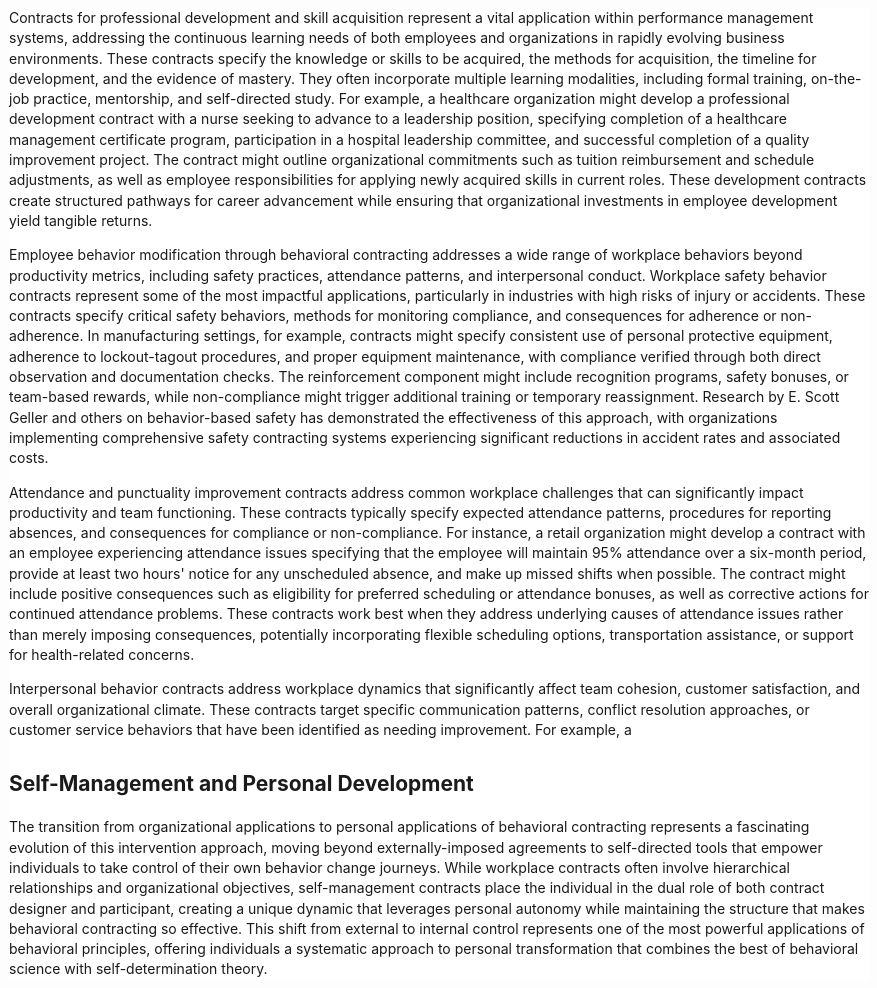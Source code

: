Contracts for professional development and skill acquisition represent a vital application within performance management systems, addressing the continuous learning needs of both employees and organizations in rapidly evolving business environments. These contracts specify the knowledge or skills to be acquired, the methods for acquisition, the timeline for development, and the evidence of mastery. They often incorporate multiple learning modalities, including formal training, on-the-job practice, mentorship, and self-directed study. For example, a healthcare organization might develop a professional development contract with a nurse seeking to advance to a leadership position, specifying completion of a healthcare management certificate program, participation in a hospital leadership committee, and successful completion of a quality improvement project. The contract might outline organizational commitments such as tuition reimbursement and schedule adjustments, as well as employee responsibilities for applying newly acquired skills in current roles. These development contracts create structured pathways for career advancement while ensuring that organizational investments in employee development yield tangible returns.

Employee behavior modification through behavioral contracting addresses a wide range of workplace behaviors beyond productivity metrics, including safety practices, attendance patterns, and interpersonal conduct. Workplace safety behavior contracts represent some of the most impactful applications, particularly in industries with high risks of injury or accidents. These contracts specify critical safety behaviors, methods for monitoring compliance, and consequences for adherence or non-adherence. In manufacturing settings, for example, contracts might specify consistent use of personal protective equipment, adherence to lockout-tagout procedures, and proper equipment maintenance, with compliance verified through both direct observation and documentation checks. The reinforcement component might include recognition programs, safety bonuses, or team-based rewards, while non-compliance might trigger additional training or temporary reassignment. Research by E. Scott Geller and others on behavior-based safety has demonstrated the effectiveness of this approach, with organizations implementing comprehensive safety contracting systems experiencing significant reductions in accident rates and associated costs.

Attendance and punctuality improvement contracts address common workplace challenges that can significantly impact productivity and team functioning. These contracts typically specify expected attendance patterns, procedures for reporting absences, and consequences for compliance or non-compliance. For instance, a retail organization might develop a contract with an employee experiencing attendance issues specifying that the employee will maintain 95% attendance over a six-month period, provide at least two hours' notice for any unscheduled absence, and make up missed shifts when possible. The contract might include positive consequences such as eligibility for preferred scheduling or attendance bonuses, as well as corrective actions for continued attendance problems. These contracts work best when they address underlying causes of attendance issues rather than merely imposing consequences, potentially incorporating flexible scheduling options, transportation assistance, or support for health-related concerns.

Interpersonal behavior contracts address workplace dynamics that significantly affect team cohesion, customer satisfaction, and overall organizational climate. These contracts target specific communication patterns, conflict resolution approaches, or customer service behaviors that have been identified as needing improvement. For example, a

## Self-Management and Personal Development

The transition from organizational applications to personal applications of behavioral contracting represents a fascinating evolution of this intervention approach, moving beyond externally-imposed agreements to self-directed tools that empower individuals to take control of their own behavior change journeys. While workplace contracts often involve hierarchical relationships and organizational objectives, self-management contracts place the individual in the dual role of both contract designer and participant, creating a unique dynamic that leverages personal autonomy while maintaining the structure that makes behavioral contracting so effective. This shift from external to internal control represents one of the most powerful applications of behavioral principles, offering individuals a systematic approach to personal transformation that combines the best of behavioral science with self-determination theory.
____________________
Only exact lines belong in the answer: those from the beginning of the entries above through the line holding "yield tangible returns.", with no pictures.

Source code

:Contracts for professional development and skill acquisition represent a vital application within performance management systems, addressing the continuous learning needs of both employees and organizations in rapidly evolving business environments. These contracts specify the knowledge or skills to be acquired, the methods for acquisition, the timeline for development, and the evidence of mastery. They often incorporate multiple learning modalities, including formal training, on-the-job practice, mentorship, and self-directed study. For example, a healthcare organization might develop a professional development contract with a nurse seeking to advance to a leadership position, specifying completion of a healthcare management certificate program, participation in a hospital leadership committee, and successful completion of a quality improvement project. The contract might outline organizational commitments such as tuition reimbursement and schedule adjustments, as well as employee responsibilities for applying newly acquired skills in current roles. These development contracts create structured pathways for career advancement while ensuring that organizational investments in employee development yield tangible returns.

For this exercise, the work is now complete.